Bibi piazza i suoi megafoni sulla testa piegata del nemico, ostenta all’occhiello il suopredomino tecnologico e manda i suoi sciami di droni a colpire chi pretende di non dividere l’umanità in Nazioni, e va per mare credendo sia vero e rispettato il codice (antico!) della navigazione in acque internazionali. La scala rovesciata dei nazionalisti (la Nazione è smisuratamente più importante del Mondo, pur essendone, obiettivamente, una infima porzione) sta vincendo, forse hagià vinto. Non c’è più niente di credibilmente inter-nazionale. Tutto è solo Nazione. La Nazione mette a riposo la ragione, dispensa dalla fatica di pensare e, non sia mai, di nutrire dubbi non solamente sugli altri, perfino su se stessi: «Il popolo russo non è abituato a pensare» è la frase, annichilente, terminale, che la figlia di Anna Politkovskaya ci ha consegnato pochi anni fa. Chissà in quale percentuale il popolo israeliano, che ha una tradizione millenaria di confutazione e discussione, è ancora nelle condizioni di pensare.
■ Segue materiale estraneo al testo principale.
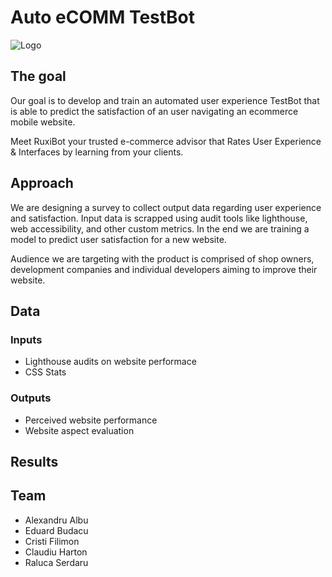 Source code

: # Auto eCOMM TestBot

![Logo](https://raw.githubusercontent.com/jshacks/jshacks2018-auto-ecomm-testbot/master/docs/logo.png)

## The goal

Our goal is to develop and train an automated user experience TestBot that is able to predict the satisfaction of an user navigating an ecommerce mobile website.

Meet RuxiBot your trusted e-commerce advisor that Rates User Experience & Interfaces by learning from your clients.

## Approach

We are designing a survey to collect output data regarding user experience and satisfaction. Input data is scrapped using audit tools like lighthouse, web accessibility, and other custom metrics. In the end we are training a model to predict user satisfaction for a new website.

Audience we are targeting with the product is comprised of shop owners, development companies and individual developers aiming to improve their website.

## Data

### Inputs

* Lighthouse audits on website performace
* CSS Stats

### Outputs

* Perceived website performance
* Website aspect evaluation

## Results

## Team

* Alexandru Albu
* Eduard Budacu
* Cristi Filimon
* Claudiu Harton
* Raluca Serdaru

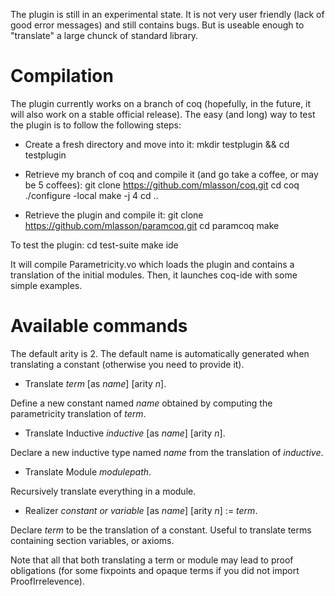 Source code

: The plugin is still in an experimental state. 
It is not very user friendly (lack of good error messages) and still contains bugs. 
But is useable enough to "translate" a large chunck of standard library. 

Compilation 
===========

The plugin currently works on a branch of coq (hopefully, in the future, it will also work on a stable official release). 
The easy (and long) way to test the plugin is to follow the following steps:
* Create a fresh directory and move into it:
    mkdir testplugin && cd testplugin 

* Retrieve my branch of coq and compile it (and go take a coffee, or may be 5 coffees):
    git clone https://github.com/mlasson/coq.git
    cd coq
    ./configure -local 
    make -j 4 
    cd ..

* Retrieve the plugin and compile it:
    git clone https://github.com/mlasson/paramcoq.git
    cd paramcoq 
    make

To test the plugin:
    cd test-suite
    make ide

It will compile Parametricity.vo which loads the plugin and contains a translation of the initial modules. 
Then, it launches coq-ide with some simple examples. 

Available commands
==================

The default arity is 2. 
The default name is automatically generated when translating a constant (otherwise you need to provide it). 

- Translate *term* [as *name*] [arity *n*]. 

Define a new constant named *name* obtained by computing the parametricity translation of *term*. 

- Translate Inductive *inductive* [as *name*] [arity *n*].

Declare a new inductive type named *name* from the translation of *inductive*. 

- Translate Module *modulepath*.

Recursively translate everything in a module. 

- Realizer *constant or variable* [as *name*] [arity *n*] := *term*.

Declare *term* to be the translation of a constant. 
Useful to translate terms containing section variables, or axioms. 

Note that all that both translating a term or module may lead to proof obligations (for some fixpoints and opaque terms if you did not import ProofIrrelevence).  

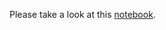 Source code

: Please take a look at this <a href=https://github.com/pelednoam/musicnet/blob/main/musicnat.ipynb>notebook</a>.
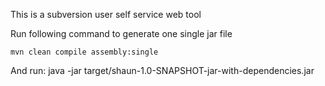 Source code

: This is a subversion user self service web tool

Run following command to generate one single jar file

    mvn clean compile assembly:single

And run:
    java -jar target/shaun-1.0-SNAPSHOT-jar-with-dependencies.jar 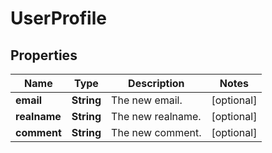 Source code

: 
# UserProfile

## Properties
Name | Type | Description | Notes
------------ | ------------- | ------------- | -------------
**email** | **String** | The new email. |  [optional]
**realname** | **String** | The new realname. |  [optional]
**comment** | **String** | The new comment. |  [optional]



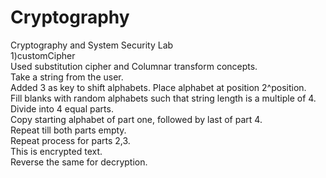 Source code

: # Cryptography
Cryptography and System Security Lab</br>
1)customCipher</br>
  Used substitution cipher and Columnar transform concepts.</br>
  Take a string from the user. </br>
  Added 3 as key to shift alphabets. 
  Place alphabet at position 2^position.</br> 
  Fill blanks with random alphabets such that string length is a multiple of 4. </br>
  Divide into 4 equal parts. </br>
  Copy starting alphabet of part one, followed by last of part 4.</br>
  Repeat till both parts empty.</br>
  Repeat process for parts 2,3.</br>
  This is encrypted text.</br>
  Reverse the same for decryption.</br>
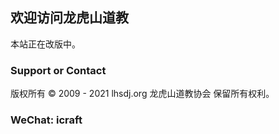 ## 欢迎访问龙虎山道教

本站正在改版中。


### Support or Contact

版权所有 © 2009 - 2021 lhsdj.org 龙虎山道教协会 保留所有权利。 

### WeChat: icraft

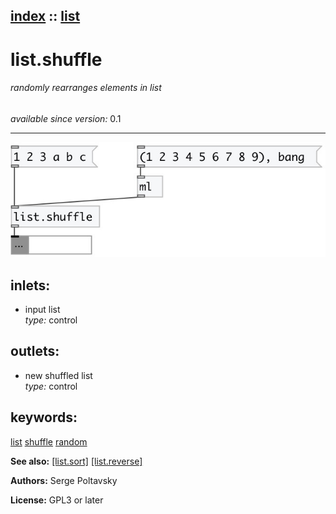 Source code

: [index](index.html) :: [list](category_list.html)
---

# list.shuffle

###### randomly rearranges elements in list

*available since version:* 0.1

---




[![example](../examples/img/list.shuffle.jpg)](../examples/pd/list.shuffle.pd)









## inlets:

* input list<br>
_type:_ control



## outlets:

* new shuffled list<br>
_type:_ control



## keywords:

[list](keywords/list.html)
[shuffle](keywords/shuffle.html)
[random](keywords/random.html)



**See also:**
[\[list.sort\]](list.sort.html)
[\[list.reverse\]](list.reverse.html)




**Authors:** Serge Poltavsky




**License:** GPL3 or later





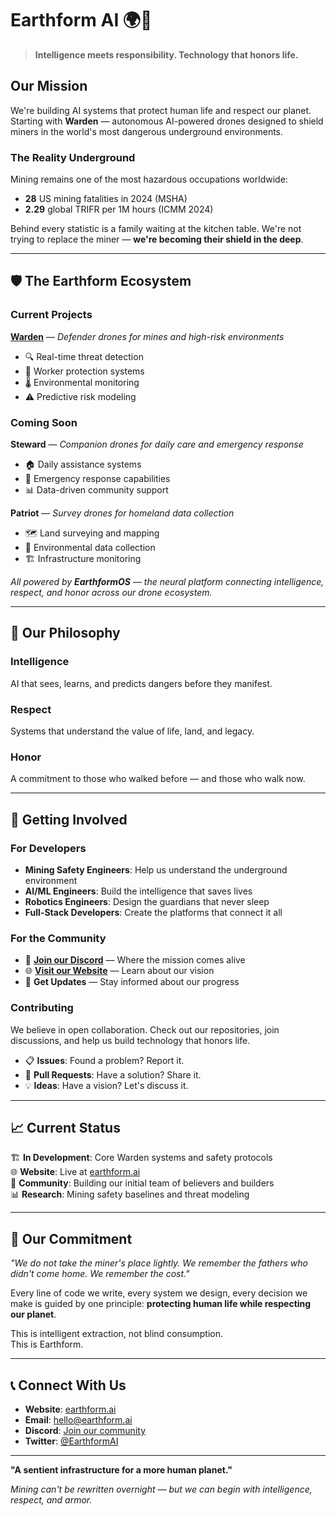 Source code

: # Earthform AI 🌍🤖

> **Intelligence meets responsibility. Technology that honors life.**

## Our Mission

We're building AI systems that protect human life and respect our planet. Starting with **Warden** — autonomous AI-powered drones designed to shield miners in the world's most dangerous underground environments.

### The Reality Underground

Mining remains one of the most hazardous occupations worldwide:
- **28** US mining fatalities in 2024 (MSHA)
- **2.29** global TRIFR per 1M hours (ICMM 2024)

Behind every statistic is a family waiting at the kitchen table. We're not trying to replace the miner — **we're becoming their shield in the deep**.

---

## 🛡️ The Earthform Ecosystem

### Current Projects

**[Warden](https://github.com/Earthform-AI/warden-landing)** — *Defender drones for mines and high-risk environments*
- 🔍 Real-time threat detection
- 👷 Worker protection systems  
- 🌡️ Environmental monitoring
- ⚠️ Predictive risk modeling

### Coming Soon

**Steward** — *Companion drones for daily care and emergency response*
- 🏠 Daily assistance systems
- 🚨 Emergency response capabilities
- 📊 Data-driven community support

**Patriot** — *Survey drones for homeland data collection*
- 🗺️ Land surveying and mapping
- 🌿 Environmental data collection
- 🏗️ Infrastructure monitoring

*All powered by **EarthformOS** — the neural platform connecting intelligence, respect, and honor across our drone ecosystem.*

---

## 🧠 Our Philosophy

### Intelligence
AI that sees, learns, and predicts dangers before they manifest.

### Respect  
Systems that understand the value of life, land, and legacy.

### Honor
A commitment to those who walked before — and those who walk now.

---

## 🚀 Getting Involved

### For Developers
- **Mining Safety Engineers**: Help us understand the underground environment
- **AI/ML Engineers**: Build the intelligence that saves lives
- **Robotics Engineers**: Design the guardians that never sleep
- **Full-Stack Developers**: Create the platforms that connect it all

### For the Community
- 💬 **[Join our Discord](https://discord.gg/earthform)** — Where the mission comes alive
- 🌐 **[Visit our Website](https://earthform.ai)** — Learn about our vision
- 📧 **Get Updates** — Stay informed about our progress

### Contributing
We believe in open collaboration. Check out our repositories, join discussions, and help us build technology that honors life.

- 📋 **Issues**: Found a problem? Report it.
- 🔧 **Pull Requests**: Have a solution? Share it.
- 💡 **Ideas**: Have a vision? Let's discuss it.

---

## 📈 Current Status

🏗️ **In Development**: Core Warden systems and safety protocols  
🌐 **Website**: Live at [earthform.ai](https://earthform.ai)  
👥 **Community**: Building our initial team of believers and builders  
📊 **Research**: Mining safety baselines and threat modeling  

---

## 🎯 Our Commitment

*"We do not take the miner's place lightly. We remember the fathers who didn't come home. We remember the cost."*

Every line of code we write, every system we design, every decision we make is guided by one principle: **protecting human life while respecting our planet**.

This is intelligent extraction, not blind consumption.  
This is Earthform.

---

## 📞 Connect With Us

- **Website**: [earthform.ai](https://earthform.ai)
- **Email**: [hello@earthform.ai](mailto:hello@earthform.ai)
- **Discord**: [Join our community](https://discord.gg/earthform)
- **Twitter**: [@EarthformAI](https://twitter.com/EarthformAI)

---

**"A sentient infrastructure for a more human planet."**

*Mining can't be rewritten overnight — but we can begin with intelligence, respect, and armor.*

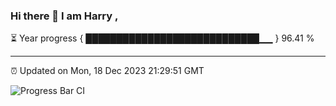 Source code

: ### Hi there 👋 I am Harry , 

⏳ Year progress { ████████████████████████████▁▁ } 96.41 %

---

⏰ Updated on Mon, 18 Dec 2023 21:29:51 GMT

![Progress Bar CI](https://github.com/duykhang68/duykhang68/workflows/Progress%20Bar%20CI/badge.svg)
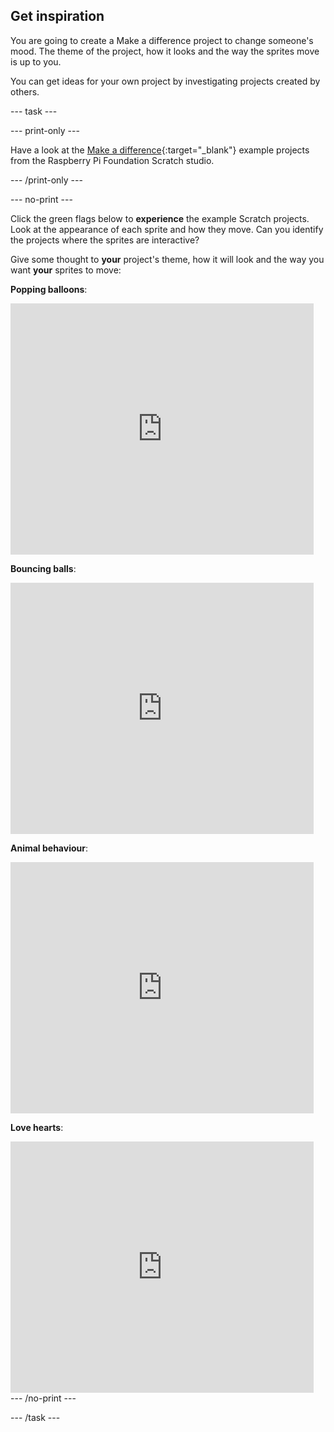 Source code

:## Get inspiration

You are going to create a Make a difference project to change someone's mood. The theme of the project, how it looks and the way the sprites move is up to you. 

You can get ideas for your own project by investigating projects created by others.

--- task ---

--- print-only ---

Have a look at the [Make a difference](https://scratch.mit.edu/studios/27756161){:target="_blank"} example projects from the Raspberry Pi Foundation Scratch studio.

--- /print-only ---

--- no-print ---

Click the green flags below to **experience** the example Scratch projects. Look at the appearance of each sprite and how they move. Can you identify the projects where the sprites are interactive?

Give some thought to **your** project's theme, how it will look and the way you want **your** sprites to move:

**Popping balloons**:
<div class="scratch-preview">
  <iframe src="https://scratch.mit.edu/projects/435808726/embed" allowtransparency="true" width="485" height="402" frameborder="0" scrolling="no" allowfullscreen></iframe>
</div>

**Bouncing balls**:
<div class="scratch-preview">
  <iframe allowtransparency="true" width="485" height="402" src="https://scratch.mit.edu/projects/embed/425675232/?autostart=false" frameborder="0"></iframe>
</div>

**Animal behaviour**:
<div class="scratch-preview">
  <iframe allowtransparency="true" width="485" height="402" src="https://scratch.mit.edu/projects/embed/433177517/?autostart=false" frameborder="0"></iframe>
</div>

**Love hearts**:
<div class="scratch-preview">
  <iframe allowtransparency="true" width="485" height="402" src="https://scratch.mit.edu/projects/embed/408665598/?autostart=false" frameborder="0"></iframe>
</div>
--- /no-print ---

--- /task ---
E mentre Bibi sciorina all’Onu il suo diario minimo credendolo la Bibbia, un manipolo di gente inerme e senza-Nazione, sulle barche della Flotilla, sa di poter contare solamente sulla propria buona stella.
Volendo scovare anche dentro una mediocre pagina — il discorso di Netanyahu all’Onu e contro l’Onu — un elemento positivo, quel discorso ci aiuta a mettere a fuoco che il nazionalismo israeliano non è poi così differente dagli altri. Lo valutiamo sempre, come è inevitabile che sia, alla luce della storia orribile di persecuzione e sterminio che gli ebrei hanno subìto. Capiamo a stento come da quella storia di perseguitati possa sortire, sia pure solo in una parte di quel popolo, un simile spirito di persecuzione — e desta incredulità, dolore, scandalo scoprirlo. Ma il nazionalismo è piatto: uguale ovunque, Noi abbiamo ragione, Noi vinceremo, e a indicarci la strada è Dio in persona. Sono fatti con lo stampino, i leader nazionalisti.
L’attuale governo israeliano non è per niente eccezionale, il suo riduzionismo ottuso e violento (Nazione contro Mondo) è uguale a quello dei capoccia “patriottici” di mezzo pianeta, niente di più niente di meno. È l’altro pezzo di umanità, quello che antepone i diritti umani alla Nazione, la promiscuità alla purezza, dunque la convivenza alla guerra, e il rispetto del vivente, e dei viventi, a tutte le religioni del Libro, a doversi riorganizzare come se si fosse al punto zero. E i discorsi di Trump e Netanyahu all’Onu sono una buona approssimazione di quello che possiamo definire: punto zero.